Something inside Jenny felt somber, sad. She just kept watching Sophie’s swing glide back and forth as she said, “I don’t think that’ll be necessary. I’m pretty sure he’ll bring it back to me again. Because I’m pretty sure he’s going to feel the need to check up on me again.”
Clearly, Sue Ann began to comprehend the enormity of the situation, since her voice dropped an octave and she grew more somber herself. “I guess this means you know what he’s hiding now.”
She nodded succinctly. “Yep.”
“Well?”
/> Of course, Sue Ann expected to be told. And it was the first time in her life that Jenny had seriously considered keeping something from her best friend. In the end, though, she’d decided, just like the whole first Mick Brody incident, that she had to tell her. They were practically sisters. How could she not?
Before she spilled the beans, though, she turned to Sue Ann and took both her hands, because this wasn’t just any secret—this wasn’t just sex in the woods. “This is some serious shit, Sue Ann, so you have to swear you will not breathe a word of this, and if you think you can’t make that promise, tell me now. I mean it.”
Sue Ann looked appropriately worried, even gulping, and took a minute to think. Finally, she bit her lip and said, “Okay, I promise. I swear.”

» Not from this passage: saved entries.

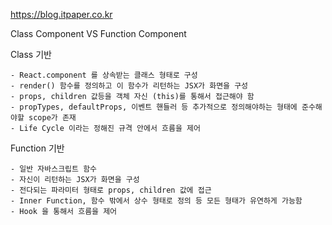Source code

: https://blog.itpaper.co.kr

Class Component VS Function Component

Class 기반

    - React.component 를 상속받는 클래스 형태로 구성
    - render() 함수를 정의하고 이 함수가 리턴하는 JSX가 화면을 구성
    - props, children 값등을 객체 자신 (this)를 통해서 접근해야 함
    - propTypes, defaultProps, 이벤트 핸들러 등 추가적으로 정의해야하는 형태에 준수해야할 scope가 존재
    - Life Cycle 이라는 정해진 규격 안에서 흐름을 제어

Function 기반

    - 일반 자바스크립트 함수
    - 자신이 리턴하는 JSX가 화면을 구성
    - 전다되는 파라미터 형태로 props, children 값에 접근
    - Inner Function, 함수 밖에서 상수 형태로 정의 등 모든 형태가 유연하게 가능함
    - Hook 을 통해서 흐름을 제어
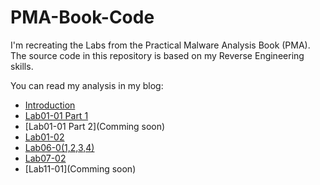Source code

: # PMA-Book-Code
I'm recreating the Labs from the Practical Malware Analysis Book (PMA). The source code in this repository is based on my Reverse Engineering skills.

You can read my analysis in my blog:
- [Introduction](https://p4nd3m1cb0y0xd.github.io/malware%20analysis/2023/11/04/pma-going-even-further-intro.html)
- [Lab01-01 Part 1](https://p4nd3m1cb0y0xd.github.io/pma/2023/11/20/pma-going-even-further-lab01-dll-part-1.html)
- [Lab01-01 Part 2](Comming soon)
- [Lab01-02](https://p4nd3m1cb0y0xd.github.io/pma/2024/02/24/pma-going-even-further-lab01-02.html)
- [Lab06-0(1,2,3,4)](https://p4nd3m1cb0y0xd.github.io/pma/2023/11/28/pma-going-even-further-lab06-1234.html)
- [Lab07-02](https://p4nd3m1cb0y0xd.github.io/pma/2024/04/20/pma-going-even-further-lab07-02.html)
- [Lab11-01](Comming soon)
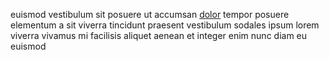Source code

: euismod vestibulum sit posuere ut accumsan
[dolor](generated_webpages/faucibus2.md) tempor posuere elementum a sit viverra
tincidunt praesent vestibulum sodales ipsum lorem viverra vivamus mi facilisis
aliquet aenean et integer enim nunc diam eu euismod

Jenny let out a deep breath—one that it felt like she’d been holding all night since leaving Mick on the southern shore of the lake—and told Sue Ann about Wayne. It had been eating her up since she’d found out, and she’d never felt so caught between a rock and a hard place in her life.

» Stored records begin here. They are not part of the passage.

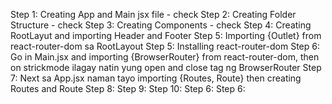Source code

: Step 1: Creating App and Main jsx file - check
Step 2: Creating Folder Structure - check
Step 3: Creating Components - check
Step 4: Creating RootLayut and importing Header and Footer
Step 5: Importing {Outlet} from react-router-dom sa RootLayout 
Step 5: Installing react-router-dom
Step 6: Go in Main.jsx and importing {BrowserRouter} from react-router-dom, then on strickmode ilagay natin yung open and close tag ng BrowserRouter
Step 7: Next sa App.jsx naman tayo importing {Routes, Route} then creating Routes and Route
Step 8: 
Step 9: 
Step 10: 
Step 6: 
Step 6:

Thankfully, they were in a quiet area of the large park, so at least she could talk with Sue Ann without worry they’d be overheard. She concluded with, “So, as you can see, this is freaking serious. There is an escaped convict across the lake from me, and Mick is harboring him. It’s so illegal that I can barely fathom it. And now I know about it, Sue Ann—I know about it.” Then she gasped. “Does this make me an accessory?”
Next to her, Sue Ann looked understandably horrified. “Now I’m kinda sorry you told me.”
Uh-oh. “Why?”
“Because maybe now I’m an accessory to the accessory.”
Jenny winced. “Oh damn, sorry—I didn’t think of that.”
Just then, Sophie stopped her swing, digging small tennis shoes into the sand beneath it, and yelled over to Sue Ann. “I’m going to the castle,” she said, pointing. Apparently, this was what Sophie called the big plastic apparatus just beyond the swings consisting of numerous tunnels, ladders, and slides.